Color Contrast Checker guide

How to use the Color Contrast Checker

The Color Contrast Checker helps you catch low-contrast text and background combinations before they become a design or accessibility problem. It reports WCAG AA and AAA pass or fail results. Use this guide as a short walkthrough: enter the values the calculator asks for, read the main answer first, then check the notes so you know what the number does and does not mean.

Open the Color Contrast Checker

Quick start

  1. Enter the text color as #RGB or #RRGGBB.
  2. Enter the background color as #RGB or #RRGGBB.
  3. Press Check contrast to calculate the ratio.

Best uses

These are the situations this tool is meant for. If your task is close to one of these, the examples and notes below can help you choose the right inputs.

  • Check text color against a page background before publishing.
  • Compare brand colors against WCAG AA and AAA thresholds.
  • Test button, label, and navigation color pairs.
  • Quickly reject low-contrast combinations during design work.

What this calculator is solving

The Color Contrast Checker helps you catch low-contrast text and background combinations before they become a design or accessibility problem. It reports WCAG AA and AAA pass or fail results.

You do not need to memorize the formula first. Start by matching each input label on the calculator to the number, date, unit, or setting you actually have.

The formula in plain language

In plain language: The checker converts hex colors to sRGB, calculates relative luminance, then uses the WCAG contrast formula: (lighter + 0.05) / (darker + 0.05). The examples on the page are there so you can compare your inputs with a filled-out calculation before copying the answer.

If that sounds abstract, use the example cards on the calculator page. They show a complete set of inputs and the kind of answer you should expect.

How to read the answer

Read the headline result first. Then look at the smaller supporting lines because they explain the parts behind the answer, such as totals, units, ranges, or formula steps.

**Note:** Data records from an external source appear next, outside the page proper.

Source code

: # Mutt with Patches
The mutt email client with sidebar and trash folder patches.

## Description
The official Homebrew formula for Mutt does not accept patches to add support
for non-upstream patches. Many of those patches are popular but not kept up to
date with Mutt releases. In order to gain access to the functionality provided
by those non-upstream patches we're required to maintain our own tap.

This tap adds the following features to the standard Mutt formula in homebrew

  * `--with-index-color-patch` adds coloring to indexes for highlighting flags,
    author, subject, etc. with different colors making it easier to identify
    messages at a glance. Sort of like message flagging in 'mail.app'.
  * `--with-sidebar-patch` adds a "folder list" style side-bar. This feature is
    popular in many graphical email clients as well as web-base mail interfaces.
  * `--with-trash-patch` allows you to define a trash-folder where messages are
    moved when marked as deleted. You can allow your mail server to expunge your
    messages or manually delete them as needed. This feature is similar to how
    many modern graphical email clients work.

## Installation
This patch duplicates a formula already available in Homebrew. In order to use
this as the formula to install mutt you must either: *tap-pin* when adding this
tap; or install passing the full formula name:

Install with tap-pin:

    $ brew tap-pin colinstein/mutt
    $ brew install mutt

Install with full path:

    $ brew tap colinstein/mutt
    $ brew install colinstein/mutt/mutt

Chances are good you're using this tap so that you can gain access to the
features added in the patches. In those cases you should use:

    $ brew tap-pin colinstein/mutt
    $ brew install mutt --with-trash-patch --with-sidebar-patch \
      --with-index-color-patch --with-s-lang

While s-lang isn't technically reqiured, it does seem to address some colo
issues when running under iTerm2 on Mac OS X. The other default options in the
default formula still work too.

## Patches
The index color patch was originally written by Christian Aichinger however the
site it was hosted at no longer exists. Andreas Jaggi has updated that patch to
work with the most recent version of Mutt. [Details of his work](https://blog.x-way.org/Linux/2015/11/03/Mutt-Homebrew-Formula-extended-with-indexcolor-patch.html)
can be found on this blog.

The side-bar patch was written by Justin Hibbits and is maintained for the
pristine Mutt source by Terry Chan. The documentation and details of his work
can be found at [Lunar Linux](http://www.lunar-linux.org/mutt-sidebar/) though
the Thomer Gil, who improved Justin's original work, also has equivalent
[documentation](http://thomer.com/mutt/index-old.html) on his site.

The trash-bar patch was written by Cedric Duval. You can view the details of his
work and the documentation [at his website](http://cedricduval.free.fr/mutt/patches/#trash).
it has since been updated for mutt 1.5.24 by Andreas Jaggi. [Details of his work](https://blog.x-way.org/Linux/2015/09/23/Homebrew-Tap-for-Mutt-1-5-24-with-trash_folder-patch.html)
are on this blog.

  • The contrast ratio compares the lighter luminance with the darker luminance.
  • AA normal text should be at least 4.5:1.
  • AA large text should be at least 3:1.

Common mistakes to avoid

If the answer looks strange, the most likely cause is a small input mismatch: the wrong unit, date, weight, scale, mode, or policy assumption.

  • Do not check only the default state; hover, focus, disabled, and selected states matter too.
  • Do not rely on color alone to communicate state.
  • Do not assume a passing contrast ratio fixes all accessibility issues.

Research and references

These references shaped the calculator assumptions, unit choices, or safety notes.

Examples from the calculator

Dark on white #101828 on #ffffff

High contrast ratio

Muted text #667085 on #f9fafb

AA pass/fail check

Brand color #0f766e on #ecfeff

Contrast ratio

FAQ in plain language

When should I use the Color Contrast Checker?

Use it when your task matches one of these common needs: Check text color against a page background before publishing. Compare brand colors against WCAG AA and AAA thresholds. It works best when you already know the values, dates, units, or settings the page asks for.

What is the Color Contrast Checker doing with my inputs?

In plain language: The checker converts hex colors to sRGB, calculates relative luminance, then uses the WCAG contrast formula: (lighter + 0.05) / (darker + 0.05). The examples on the page are there so you can compare your inputs with a filled-out calculation before copying the answer.

What should I double-check before trusting the answer?

Contrast ratio is one accessibility check. Also review font size, focus states, hover states, icons, disabled controls, and real page context. Also check that you used the right unit, date, scale, or mode because small input changes can change the result.

Related tools

Privacy and copying results

Recent answers stay visible only while you work in the current browser tab. They are not sent to a server.

Use Copy answer when you want to paste the expression and result into notes, homework, a message, or another document. Check the units and assumptions before copying.